Thursday, December 17, 2009

15% of Kids are Sexting…WAKE UP PARENTS!

What do you get when you give tech-savvy kids cell phones and have hormones that are out of control?  Something else for parents to worry about.

About 15 percent of American teenagers have received nude or semi-nude photos of their peers on their cell phones in a practice called "sexting," according to a new Pew Internet and American Life survey http://www.pewinternet.org/Reports/2009/Teens-and-Sexting.aspx

The nationally representative phone and written survey of 800 teens (ages 12 to 17, actually) also found that 4 percent of teens are sext message senders.

Please parents…don’t be naive about this.  My son has received 3 separate sext messages from girls he barely knows and from girls he knew well.  Each girl was trying to get his “attention”, feeling like this was a way for them to be “liked” by him.

Girls are just as likely as boys to sext, and older teens and teens who pay for their own cell phone are most likely of all to engage in the naughty cell phone practice, the survey found. 

Relationship currency

Teens in the survey said sext messages have become a form of "relationship currency" among their generation, Amanda Lenhart, Pew Senior Research specialist and author of the report, said in a statement. 

"These images are shared as a part of or instead of sexual activity, or as a way of starting or maintaining a relationship with a significant other," she added.

"And they are also passed along to friends for their entertainment value, as a joke or for fun."

For some teens, sexting has become a part of the American dating ritual.
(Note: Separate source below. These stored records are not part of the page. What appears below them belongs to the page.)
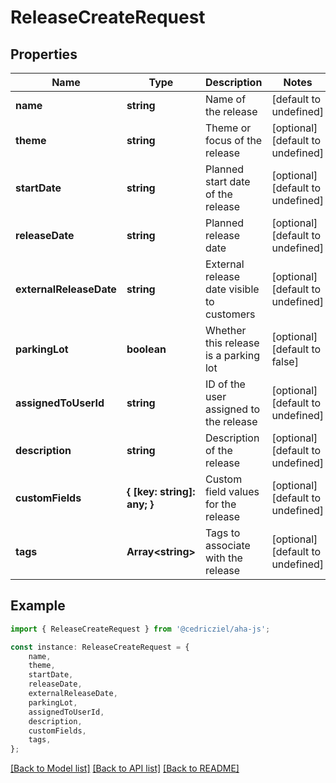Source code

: # ReleaseCreateRequest


## Properties

Name | Type | Description | Notes
------------ | ------------- | ------------- | -------------
**name** | **string** | Name of the release | [default to undefined]
**theme** | **string** | Theme or focus of the release | [optional] [default to undefined]
**startDate** | **string** | Planned start date of the release | [optional] [default to undefined]
**releaseDate** | **string** | Planned release date | [optional] [default to undefined]
**externalReleaseDate** | **string** | External release date visible to customers | [optional] [default to undefined]
**parkingLot** | **boolean** | Whether this release is a parking lot | [optional] [default to false]
**assignedToUserId** | **string** | ID of the user assigned to the release | [optional] [default to undefined]
**description** | **string** | Description of the release | [optional] [default to undefined]
**customFields** | **{ [key: string]: any; }** | Custom field values for the release | [optional] [default to undefined]
**tags** | **Array&lt;string&gt;** | Tags to associate with the release | [optional] [default to undefined]

## Example

```typescript
import { ReleaseCreateRequest } from '@cedricziel/aha-js';

const instance: ReleaseCreateRequest = {
    name,
    theme,
    startDate,
    releaseDate,
    externalReleaseDate,
    parkingLot,
    assignedToUserId,
    description,
    customFields,
    tags,
};
```

[[Back to Model list]](../README.md#documentation-for-models) [[Back to API list]](../README.md#documentation-for-api-endpoints) [[Back to README]](../README.md)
Gone are the days of sending flowers to your crush. Instead, some guys sext naked pictures of themselves or their "private parts" to girls. "It happens about 10 times a month," one high school girl wrote.

The survey also confirmed some of parents' worse fears about sexting. Another high school girl wrote: "Sometimes people will get into fights with their exes, and so they will send the nudes as blackmail ..." 

In addition, some teens admitted to feeling pressured to send sexually explicit photos of themselves. 

Attitudes to sexting varied amongst the teens themselves. Some viewed it as a safer alternative to real life sex, while others worried about the legality of the practice and the potential for public release of the images. 

Solutions?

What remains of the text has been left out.